La reforma al Código Penal mantiene cárcel por montajes digitales y protege la crítica
El proyecto de ley se encuentra en manos del presidente Luis Abinader para su promulgación u observación

El Congreso Nacional aprobó una reforma al Código Penal que modifica varios artículos vinculados a la libertad de expresión, la difamación y la difusión de contenidos digitales. Los cambios establecen nuevas reglas sobre la crítica a funcionarios, la divulgación de imágenes manipuladas y las conductas consideradas delictivas en entornos digitales.
Uno de los cambios que toca la libertad de expresión figura en el artículo 123. Mientras la Ley 74-25, aprobada hace un año, tipificaba el delito con el término "ciberbullying", la reforma incorporada recientemente cambia su denominación por "acoso u hostigamiento cibernético".
- Además, incorpora un nuevo párrafo que excluye de ese delito la difusión de sátiras, memes, opiniones o investigaciones sobre funcionarios, aunque aclara que todo ese ejercicio de expresión debe estar "sustentado en hechos comprobables".
Con esta modificación, ese tipo de contenidos no podrá ser perseguido penalmente como acoso, pero únicamente cuando cumpla con ese requisito.
Sin embargo, la misma reforma preserva las sanciones por el uso o creación de contenido que se manipule digitalmente.
El artículo 192 de la ley mantiene un párrafo que penaliza "la creación o difusión de imágenes o audios falsos o alterados mediante montajes cuando estos afecten el honor, la intimidad o el buen nombre de una persona".
Por ejemplo, si un juez considera que un montaje ataca "el honor o el buen nombre" de alguien, el responsable podría enfrentar de dos a cinco años de prisión, según el texto legal.
Menos prisión por difamación
La modificación también reduce la pena prevista para la difamación. El artículo 208 pasa de establecer una sanción de hasta cinco años de prisión a un rango de uno a dos años.
En el artículo sobre la difamación extorsiva, la reforma no modifica las penas previstas en la Ley 74-25, pero sí cambia la forma en que está redactado el delito.

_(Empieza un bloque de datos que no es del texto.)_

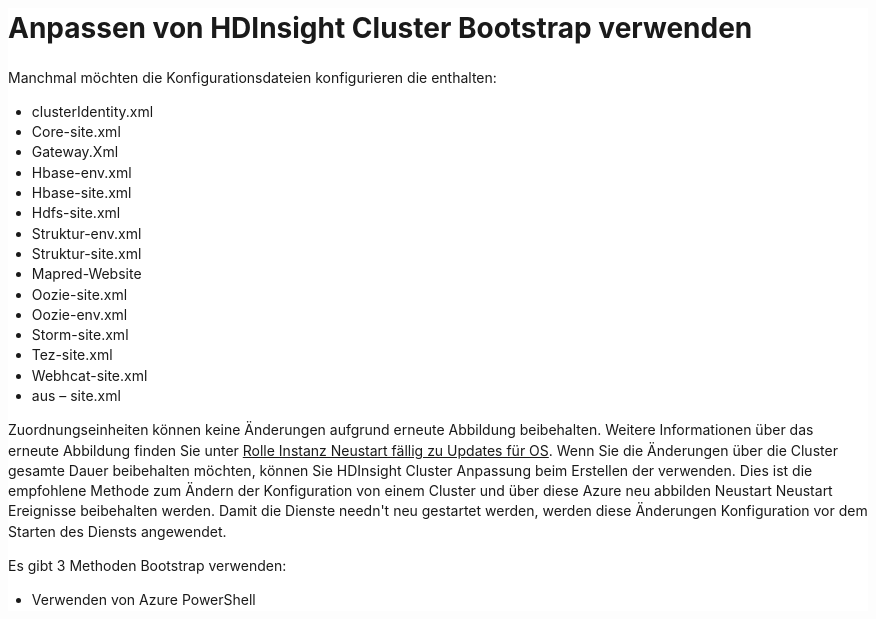 <properties
    pageTitle="HDInsight Cluster mit Bootstrap anpassen | Microsoft Azure"
    description="Erfahren Sie, wie HDInsight Cluster mit Bootstrap anpassen."
    services="hdinsight"
    documentationCenter=""
    authors="mumian"
    manager="jhubbard"
    editor="cgronlun"
    tags="azure-portal"/>

<tags
    ms.service="hdinsight"
    ms.workload="big-data"
    ms.tgt_pltfrm="na"
    ms.devlang="na"
    ms.topic="article"
    ms.date="09/02/2016"
    ms.author="jgao"/>

# <a name="customize-hdinsight-clusters-using-bootstrap"></a>Anpassen von HDInsight Cluster Bootstrap verwenden

Manchmal möchten die Konfigurationsdateien konfigurieren die enthalten:

- clusterIdentity.xml
- Core-site.xml
- Gateway.Xml
- Hbase-env.xml
- Hbase-site.xml
- Hdfs-site.xml
- Struktur-env.xml
- Struktur-site.xml
- Mapred-Website
- Oozie-site.xml
- Oozie-env.xml
- Storm-site.xml
- Tez-site.xml
- Webhcat-site.xml
- aus – site.xml

Zuordnungseinheiten können keine Änderungen aufgrund erneute Abbildung beibehalten. Weitere Informationen über das erneute Abbildung finden Sie unter [Rolle Instanz Neustart fällig zu Updates für OS](http://blogs.msdn.com/b/kwill/archive/2012/09/19/role-instance-restarts-due-to-os-upgrades.aspx). Wenn Sie die Änderungen über die Cluster gesamte Dauer beibehalten möchten, können Sie HDInsight Cluster Anpassung beim Erstellen der verwenden. Dies ist die empfohlene Methode zum Ändern der Konfiguration von einem Cluster und über diese Azure neu abbilden Neustart Neustart Ereignisse beibehalten werden. Damit die Dienste needn't neu gestartet werden, werden diese Änderungen Konfiguration vor dem Starten des Diensts angewendet. 

Es gibt 3 Methoden Bootstrap verwenden:

- Verwenden von Azure PowerShell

Mientras el texto vigente sanciona a quien haga un señalamiento público para obtener un beneficio o presionar a la víctima, los cambios aprobados en el Congreso añaden que no solo es culpable quien hable, sino también quien amenace con hablar.
La conducta está tipificada como difamación extorsiva en el artículo 209 y se sanciona con penas de cinco a diez años de prisión mayor.
Nuevas garantías para denunciar corrupción
Otra de las novedades se encuentra en el artículo 211, que incorpora una quinta excepción para proteger las opiniones y críticas relacionadas con actos de corrupción o con políticas públicas.
La protección aplica siempre que quien difunda la información haya realizado una verificación razonable de los hechos antes de publicarlos. Además, la reforma establece que los funcionarios solo podrán demandar por difamación cuando la publicación afecte aspectos de su vida íntima o privada.
El ultraje se limita a la justicia
La reforma también modifica el artículo 310 sobre el delito de ultraje. Mientras la Ley 74-25 permitía sancionar las ofensas dirigidas contra servidores públicos, el nuevo texto restringe esa conducta al ámbito jurisdiccional.
A partir de la modificación, solo será delito el ultraje dirigido contra jueces, fiscales o auxiliares de la justicia cuando tenga la intención de perturbar un proceso judicial o menoscabar la dignidad de la función jurisdiccional.
A promulgación
Después de aprobarse bajo intensos debates en ambas cámaras congresuales, el proyecto de ley fue enviado al Poder Ejecutivo, donde el presidente Luis Abinader tiene la facultad constitucional de promulgarlo como una ley o devolverlo con cambios al Congreso.